Well, look. That day, he didn't have to take me whole way. When we got closer to the New O'lins city limits, there was a “
DETOUR
” sign up ahead. Mr Grant honk-honked at the guys with flags, but they wouldn't come talk to him. So he sighed and said he would drive around, but that would be miles if we went through Michoud then right up along the coast to get me into the swamp from the east side. So I told him it was OK, I could just walk in. Peter said, “Hell, no,” and was insisting – and when his old man started backin' up the tractor trailer to turn it around, I saw this puff of black smoke. Nothin' unusual. Just a puff of black smoke a little way off near that first overpass when you're comin' out of the swamps. Then there was another one and another one and then one more, like a smoke signal.

Peter's old man was about to rev the engine when I heard a distant rattle and a rumble and a whistle in the air. Maan, that tractor trailer was suddenly too slow for me. I grabbed my bicycle from behind the seats, flung it outside. You shoulda seen me jumpin' outta that tractor trailer – damn near broke both legs. Peter shouted somethin'. The word “crazy” was in it – the rest was all bubbles under water.

I stood up on the Beast and pumped the pedals and didn't look back. Up a slope – down a slope – up a slope – round a bend – down a steep grade, and then – bam – goose pimples. Cos, maaan... I see machines.
Freeze frame.
Big, beautiful, tangerine, heavy-duty machines.
Freeze frame.
Everywhere
I turn, there are cement-churnin' trucks and excavators and front loaders with their claws in the air. And massive bottomdumper trucks and cranes that look like ladders stretchin' to the sky with wreckin' balls swingin' on the end of them. And they're all blowin' exhaust into the air and workin' hard along that crack on the map. They're pullin' down the overpass.
Freeze frame.
They're grabbin' at the ground and movin' buckets of earth and dumpin' it in those trucks – and my eyes are gettin' filled up and I ride around the machines whoopin' and yellin' until two burly-lookin' guys in helmets, they chase me away.

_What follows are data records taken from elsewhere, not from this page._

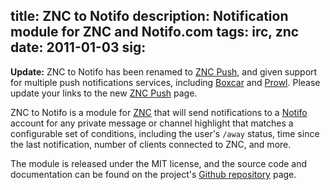 title: ZNC to Notifo
description: Notification module for ZNC and Notifo.com
tags: irc, znc
date: 2011-01-03
sig:
---

**Update:**
ZNC to Notifo has been renamed to [ZNC Push][], and given support for multiple push
notifications services, including [Boxcar][] and [Prowl][].  Please update your links
to the new [ZNC Push][] page.

ZNC to Notifo is a module for [ZNC][] that will send notifications to a [Notifo][] account
for any private message or channel highlight that matches a configurable set of conditions,
including the user's `/away` status, time since the last notification, number of clients
connected to ZNC, and more.

The module is released under the MIT license, and the source code and documentation can be
found on the project's [Github repository][github] page.

[github]: http://github.com/jreese/znc-notifo "ZNC to Notifo on Github"
[ZNC]: http://en.znc.in "ZNC, an advanced IRC bouncer"
[ZNC Push]: /projects/znc-push/

[Boxcar]: http://boxcar.io
[Notifo]: http://notifo.com
[Prowl]: http://www.prowlapp.com

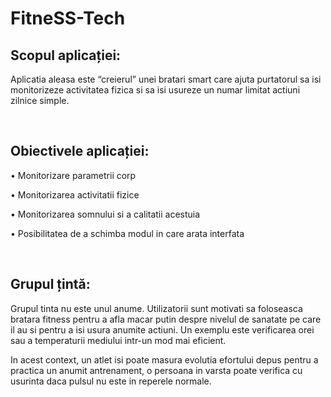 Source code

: # FitneSS-Tech

<!-- <br> -->

## Scopul aplicației: 

  Aplicatia aleasa este “creierul” unei bratari smart care ajuta purtatorul sa isi monitorizeze activitatea fizica si sa isi usureze un numar limitat actiuni zilnice simple. 
  
<br>

## Obiectivele aplicației: 

• Monitorizare parametrii corp 

• Monitorizarea activitatii fizice 

• Monitorizarea somnului si a calitatii acestuia 

• Posibilitatea de a schimba modul in care arata interfata 

<br>

## Grupul țintă: 

  Grupul tinta nu este unul anume. Utilizatorii sunt motivati sa foloseasca bratara fitness pentru a afla macar putin despre nivelul de sanatate pe care il au si pentru a isi usura anumite actiuni. Un exemplu este verificarea orei sau a temperaturii mediului intr-un mod mai eficient. 

  In acest context, un atlet isi poate masura evolutia efortului depus pentru a practica un anumit antrenament, o persoana in varsta poate verifica cu usurinta daca pulsul nu este in reperele normale. 
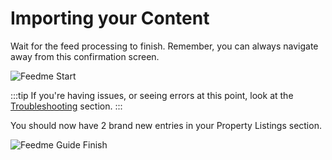 # Importing your Content

Wait for the feed processing to finish. Remember, you can always navigate away from this confirmation screen.

![Feedme Start](../../screenshots/feedme-start.png)

:::tip
If you're having issues, or seeing errors at this point, look at the [Troubleshooting](docs:support/troubleshooting) section.
:::

You should now have 2 brand new entries in your Property Listings section.

![Feedme Guide Finish](../../screenshots/feedme-guide-finish.png)

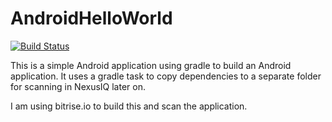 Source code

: # AndroidHelloWorld
[![Build Status](https://img.shields.io/bitrise/538a8bf65fbf9a94/master.svg?token=7SCdHkZ6VM4D25HWDjjpKQ)](https://app.bitrise.io/app/538a8bf65fbf9a94#/builds)

This is a simple Android application using gradle to build an Android application. It uses a gradle task to copy dependencies to a separate folder for scanning in NexusIQ later on.

I am using bitrise.io to build this and scan the application.
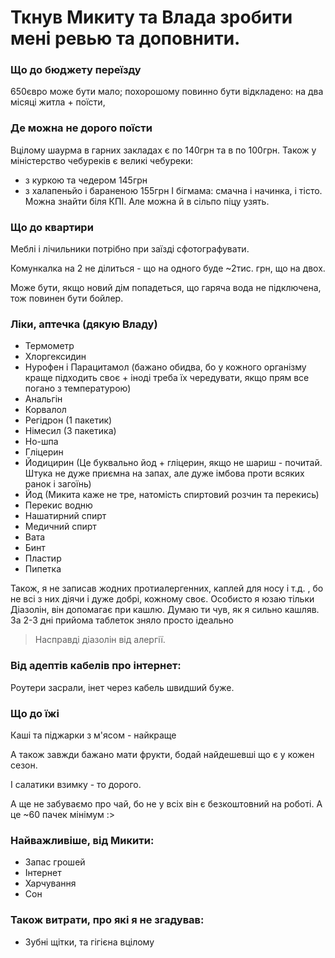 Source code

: # Ткнув Микиту та Влада зробити мені ревью та доповнити.

### Що до бюджету переїзду
650євро може бути мало; похорошому повинно бути відкладено: на два місяці житла + поїсти, 

### Де можна не дорого поїсти

Вцілому шаурма в гарних закладах є по 140грн та в по 100грн.
Також у міністерство чебуреків є великі чебуреки:
- з куркою та чедером 145грн
- з халапеньйо і бараненою 155грн
І бігмама: смачна і начинка, і тісто. Можна знайти біля КПІ. 
Але можна й в сільпо піцу узять.

### Що до квартири 

Меблі і лічильники потрібно при заїзді сфотографувати. 

Комункалка на 2 не ділиться - що на одного буде ~2тис. грн, що на двох.

Може бути, якщо новий дім попадеться, що гаряча вода не підключена, тож повинен бути бойлер.

### Ліки, аптечка (дякую Владу)

- Термометр
- Хлоргексидин
- Нурофен і Парацитамол (бажано обидва, бо у кожного організму краще підходить своє + іноді треба їх чередувати, якщо прям все погано з температурою)
- Анальгін
- Корвалол
- Регідрон (1 пакетик)
- Німесил (3 пакетика)
- Но-шпа
- Гліцерин
- Йодицирин (Це буквально йод + гліцерин, якщо не шариш - почитай. Штука не дуже приємна на запах, але дуже імбова проти всяких ранок і загоїнь)
- Йод (Микита каже не тре, натомість спиртовий розчин та перекись)
- Перекис водню
- Нашатирний спирт
- Медичний спирт
- Вата
- Бинт
- Пластир
- Пипетка

Також, я не записав жодних протиалергенних, каплей для носу і т.д. , бо не всі з них діячи і дуже добрі, кожному своє. Особисто я юзаю тільки Діазолін, він допомагає при кашлю. Думаю ти чув, як я сильно кашляв. За 2-3 дні прийома таблеток зняло просто ідеально
> Насправді діазолін від алергії.

### Від адептів кабелів про інтернет:

Роутери засрали, інет через кабель швидший буже.

### Що до їжі
Каші та піджарки з м'ясом - найкраще

А також завжди бажано мати фрукти, бодай найдешевші що є у кожен сезон. 

І салатики взимку - то дорого.

А ще не забуваємо про чай, бо не у всіх він є безкоштовний на роботі.
А це ~60 пачек мінімум :>

### Найважливіше, від Микити: 
- Запас грошей
- Інтернет
- Харчування
- Сон 

### Також витрати, про які я не згадував:
- Зубні щітки, та гігієна вцілому
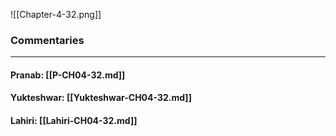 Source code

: ![[Chapter-4-32.png]]

### Commentaries

---

#### Pranab: [[P-CH04-32.md]]

#### Yukteshwar: [[Yukteshwar-CH04-32.md]]

#### Lahiri: [[Lahiri-CH04-32.md]]
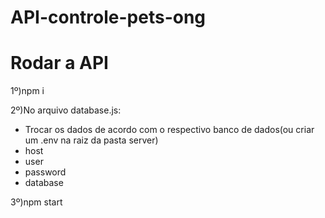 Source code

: ﻿# API-controle-pets-ong

<h1>Rodar a API</h1>
<p>1º)npm i</p>
<div>
  <p>2º)No arquivo database.js:</p>
  <ul>
    <li>Trocar os dados de acordo com o respectivo banco de dados(ou criar um .env na raiz da pasta server)</li>
    <li>host</li>
    <li>user</li>
    <li>password</li>
    <li>database</li>
  </ul>
</div>
<p>3º)npm start</p>
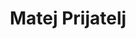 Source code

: ---
SICRIS: null
draft: false
fixName: matej_prijatelj
lab: null
labPos: null
location: null
mailInfo: matej.prijatelj@ijs.si
officeHours: null
profName: asist. Matej Prijatelj
profTitle: Zunanji sodelavec
telephoneInfo: null
title: Matej Prijatelj
--- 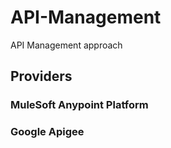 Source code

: # API-Management
API Management approach
## Providers
### MuleSoft Anypoint Platform
### Google Apigee
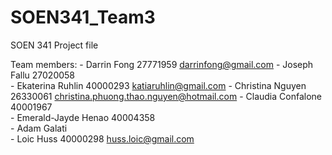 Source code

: # SOEN341_Team3
SOEN 341 Project file

Team members:
	- Darrin Fong 			27771959	darrinfong@gmail.com
	- Joseph Fallu			27020058	
	- Ekaterina Ruhlin		40000293	katiaruhlin@gmail.com
	- Christina Nguyen		26330061	christina.phuong.thao.nguyen@hotmail.com
	- Claudia Confalone		40001967	
	- Emerald-Jayde Henao		40004358	
	- Adam Galati			
	- Loic Huss			40000298	huss.loic@gmail.com	
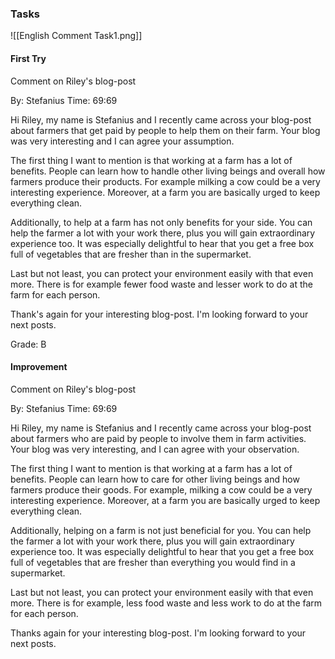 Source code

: ### Tasks
![[English Comment Task1.png]]
#### First Try
Comment on Riley's blog-post

By: Stefanius
Time: 69:69

Hi Riley, my name is Stefanius and I recently came across your blog-post about farmers that get paid by people to help them on their farm. Your blog was very interesting and I can agree your assumption.

The first thing I want to mention is that working at a farm has a lot of benefits. People can learn how to handle other living beings and overall how farmers produce their products. For example milking a cow could be a very interesting experience. Moreover, at a farm you are basically urged to keep everything clean.

Additionally, to help at a farm has not only benefits for your side. You can help the farmer a lot with your work there, plus you will gain extraordinary experience too. It was especially delightful to hear that you get a free box full of vegetables that are fresher than in the supermarket.

Last but not least, you can protect your environment easily with that even more. There is for example fewer food waste and lesser work to do at the farm for each person.

Thank's again for your interesting blog-post. I'm looking forward to your next posts.

Grade: B

#### Improvement
Comment on Riley's blog-post

By: Stefanius
Time: 69:69

Hi Riley, my name is Stefanius and I recently came across your blog-post about farmers who are paid by people to involve them in farm activities. Your blog was very interesting, and I can agree with your observation.

The first thing I want to mention is that working at a farm has a lot of benefits. People can learn how to care for other living beings and how farmers produce their goods. For example, milking a cow could be a very interesting experience. Moreover, at a farm you are basically urged to keep everything clean.

Additionally, helping on a farm is not just beneficial for you. You can help the farmer a lot with your work there, plus you will gain extraordinary experience too. It was especially delightful to hear that you get a free box full of vegetables that are fresher than everything you would find in a supermarket.

Last but not least, you can protect your environment easily with that even more. There is for example, less food waste and less work to do at the farm for each person.

Thanks again for your interesting blog-post. I'm looking forward to your next posts. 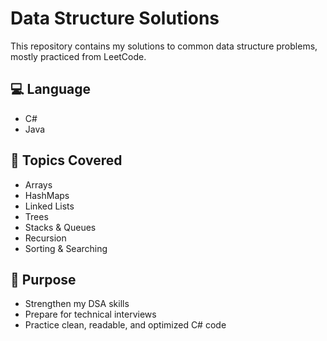 # Data Structure Solutions

This repository contains my solutions to common data structure problems, mostly practiced from LeetCode.

## 💻 Language
- C#
- Java

## 📂 Topics Covered
- Arrays
- HashMaps
- Linked Lists
- Trees
- Stacks & Queues
- Recursion
- Sorting & Searching

## 📌 Purpose
- Strengthen my DSA skills
- Prepare for technical interviews
- Practice clean, readable, and optimized C# code
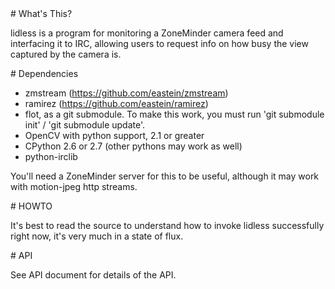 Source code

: <A name="toc1-0" title="What's This?" />
# What's This?

lidless is a program for monitoring a ZoneMinder camera feed and interfacing it to IRC, allowing users to request info on how busy the view captured by the camera is.

<A name="toc1-5" title="Dependencies" />
# Dependencies

* zmstream (https://github.com/eastein/zmstream)
* ramirez (https://github.com/eastein/ramirez)
* flot, as a git submodule.  To make this work, you must run 'git submodule init' / 'git submodule update'.
* OpenCV with python support, 2.1 or greater
* CPython 2.6 or 2.7 (other pythons may work as well)
* python-irclib

You'll need a ZoneMinder server for this to be useful, although it may work with motion-jpeg http streams.

<A name="toc1-17" title="HOWTO" />
# HOWTO

It's best to read the source to understand how to invoke lidless successfully right now, it's very much in a state of flux.

<A name="toc1-22" title="API" />
# API

See API document for details of the API.
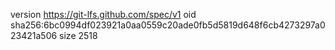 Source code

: version https://git-lfs.github.com/spec/v1
oid sha256:6bc0994df023921a0aa0559c20ade0fb5d5819d648f6cb4273297a023421a506
size 2518
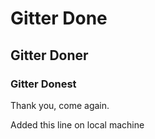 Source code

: # Gitter Done

## Gitter Doner

### Gitter Donest

Thank you, come again.

Added this line on local machine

So I turn to home, and I'm ridin' hard like the devil, but I'm praisin' the angels – and I don't know how long I'm takin' on this nine-minute ribbon of road, but I don't care, cos the machines are movin'. That one piano note in my head turns into a full song, with big timpani drums, brass horns and a frickin' violin. And you should see me. I'm ridin' even harder but I can't see nothing. My eyes are runnin' over like the Great Mekong River that feeds the delta – but I'm laughin' at the same time and talkin' to myself.